_WHAT THE TASK REQUIRES_:
In which lines of the data does the string "acknowledgements" appear? Copy every one.
INFORMATION SUPPLIED Block Start
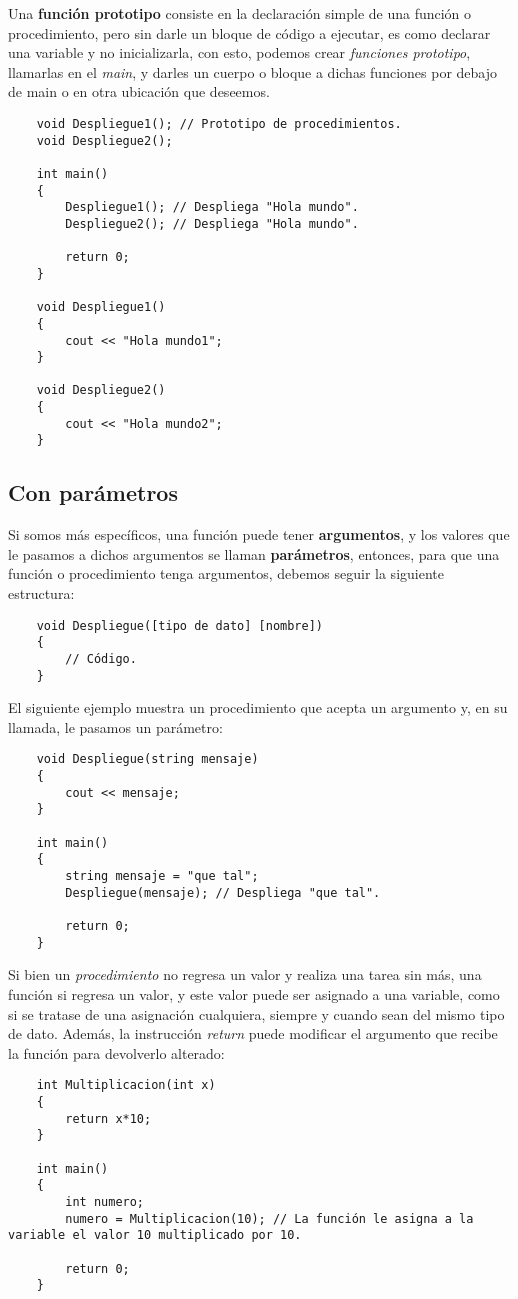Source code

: Una \textbf{función prototipo} consiste en la declaración simple de una función o procedimiento, pero sin darle un bloque de código a ejecutar, es como declarar una variable y no inicializarla, con esto, podemos crear \textit{funciones prototipo}, llamarlas en el \textit{main}, y darles un cuerpo o bloque a dichas funciones por debajo de main o en otra ubicación que deseemos.
\begin{lstlisting}
    void Despliegue1(); // Prototipo de procedimientos.
    void Despliegue2();
    
    int main()
    {
        Despliegue1(); // Despliega "Hola mundo".
        Despliegue2(); // Despliega "Hola mundo".
        
        return 0;
    }
    
    void Despliegue1()
    {
        cout << "Hola mundo1";
    }
    
    void Despliegue2()
    {
        cout << "Hola mundo2";
    }
\end{lstlisting}


\subsection{Con parámetros}

Si somos más específicos, una función puede tener \textbf{argumentos}, y los valores que le pasamos a dichos argumentos se llaman \textbf{parámetros}, entonces, para que una función o procedimiento tenga argumentos, debemos seguir la siguiente estructura:
\begin{lstlisting}
    void Despliegue([tipo de dato] [nombre])
    {
        // Código.
    }
\end{lstlisting}

El siguiente ejemplo muestra un procedimiento que acepta un argumento y, en su llamada, le pasamos un parámetro:
\begin{lstlisting}
    void Despliegue(string mensaje)
    {
        cout << mensaje;
    }
    
    int main()
    {
        string mensaje = "que tal";
        Despliegue(mensaje); // Despliega "que tal".
        
        return 0;
    }
\end{lstlisting}

Si bien un \textit{procedimiento} no regresa un valor y realiza una tarea sin más, una función si regresa un valor, y este valor puede ser asignado a una variable, como si se tratase de una asignación cualquiera, siempre y cuando sean del mismo tipo de dato. Además, la instrucción \textit{return} puede modificar el argumento que recibe la función para devolverlo alterado:
\begin{lstlisting}
    int Multiplicacion(int x)
    {
        return x*10;
    }
    
    int main()
    {
        int numero;
        numero = Multiplicacion(10); // La función le asigna a la variable el valor 10 multiplicado por 10.
        
        return 0;
    }
\end{lstlisting}


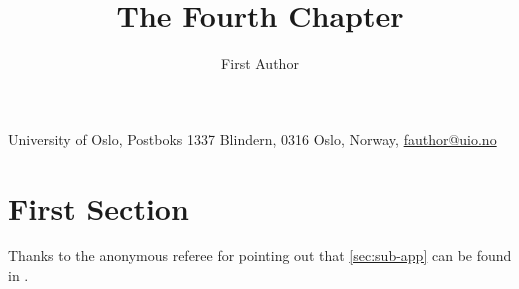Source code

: \documentclass{standalone}
\begin{document}
\author{First Author\protect\footnotemark}
\title{The Fourth Chapter}
\maketitle
\label{pap:fourth}

\footnotetext
{%
    University of Oslo,
    Postboks 1337 Blindern, 0316 Oslo, Norway,
    \href{mailto:fauthor@uio.no}{fauthor@uio.no}
}

\begin{abstract}
    \kant[12] %
\end{abstract}

\section{First Section}
\kant[13-14]  %


\begin{acknowledgements}
    Thanks to the anonymous referee for pointing out that \cref{sec:sub-app} can be found in \cite{Har77}.
\end{acknowledgements}

\printbibliography[heading = subbibliography]
\end{document}
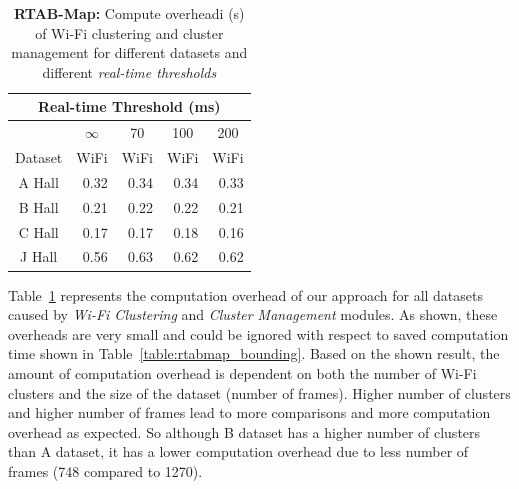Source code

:
\begin{table}
\caption{{\bf RTAB-Map:} Compute overheadi (s) of {Wi-Fi clustering} and {cluster management} for different datasets and different {\it real-time thresholds}}
\begin{center}
\begin{tabular}{| c | r | r | r | r | } 
\hline 
\multicolumn{5}{|c|}{Real-time Threshold (ms)} \\ 
\hline 
 & \multicolumn{1}{|c|}{$\infty$} & \multicolumn{1}{|c|}{70} & \multicolumn{1}{|c|}{100} & \multicolumn{1}{|c|}{200} \\ 
\hline 
 {Dataset} & \multicolumn{1}{|c|}{WiFi} & \multicolumn{1}{|c|}{WiFi} & \multicolumn{1}{|c|}{WiFi} & \multicolumn{1}{|c|}{WiFi} \\ 
\hline 
 A Hall & 0.32 & 0.34 & 0.34 & 0.33 \\ 
 B Hall & 0.21 & 0.22 & 0.22 & 0.21 \\ 
 C Hall & 0.17 & 0.17 & 0.18 & 0.16 \\ 
 J Hall & 0.56 & 0.63 & 0.62 & 0.62 \\ 
\hline 
\end{tabular} 
\label{table:rtabmap_overhead}
\end{center}
\end{table}
Table~\ref{table:rtabmap_overhead} represents the computation overhead of our approach for all datasets caused by {\it Wi-Fi Clustering} and {\it Cluster Management} modules. 
As shown, these overheads are very small and could be ignored with respect to saved computation time shown in Table~\ref{table:rtabmap_bounding}. 
Based on the shown result, the amount of computation overhead is dependent on both the number of Wi-Fi clusters and the size of the dataset (number of frames). 
Higher number of clusters and higher number of frames lead to more comparisons and more computation overhead as expected. 
So although B dataset has a higher number of clusters than A dataset, it has a lower computation overhead due to less number of frames (748 compared to 1270).


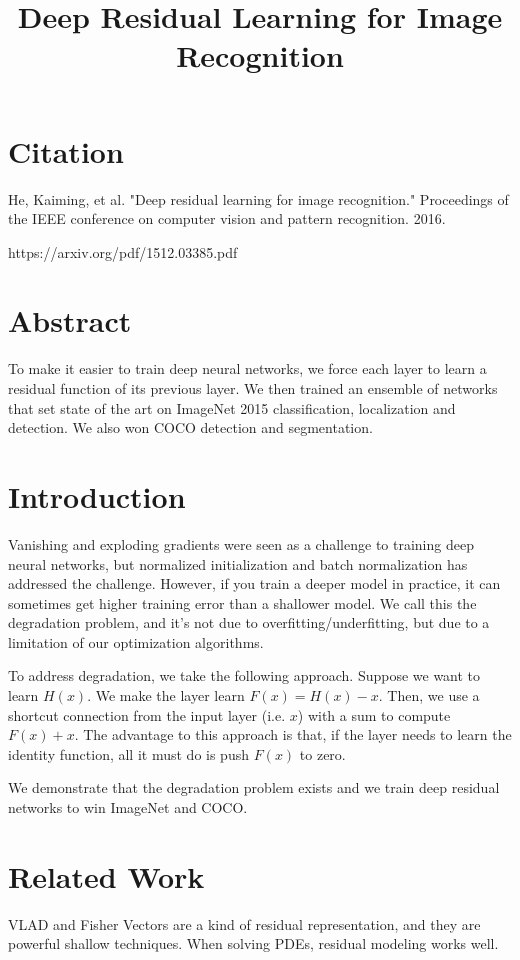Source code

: \documentclass[a4paper]{article}
\title{Deep Residual Learning for Image Recognition}
\date{}
\begin{document}
\maketitle

\section{Citation}

He, Kaiming, et al. "Deep residual learning for image recognition." Proceedings of the IEEE conference on computer vision and pattern recognition. 2016.

https://arxiv.org/pdf/1512.03385.pdf

\section{Abstract}
To make it easier to train deep neural networks, we force each layer to learn
a residual function of its previous layer. We then trained an ensemble of
networks that set state of the art on ImageNet 2015 classification, localization
and detection. We also won COCO detection and segmentation.

\section{Introduction}
Vanishing and exploding gradients were seen as a challenge to training deep
neural networks, but normalized initialization and batch normalization has
addressed the challenge. However, if you train a deeper model in practice,
it can sometimes get higher training error than a shallower model. We call
this the degradation problem, and it's not due to overfitting/underfitting,
but due to a limitation of our optimization algorithms.

To address degradation, we take the following approach. Suppose we want to learn
$H(x)$. We make the layer learn $F(x) = H(x) - x$. Then, we use a shortcut
connection from the input layer (i.e. $x$) with a sum to compute $F(x) + x$.
The advantage to this approach is that, if the layer needs to learn the
identity function, all it must do is push $F(x)$ to zero.

We demonstrate that the degradation problem exists and we train deep residual
networks to win ImageNet and COCO.

\section{Related Work}
VLAD and Fisher Vectors are a kind of residual representation, and they are
powerful shallow techniques. When solving PDEs, residual modeling works well.
\end{document}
INFORMATION SUPPLIED Block End
_EXERCISE RESPONSE_:
\begin{acknowledgements}
\end{acknowledgements}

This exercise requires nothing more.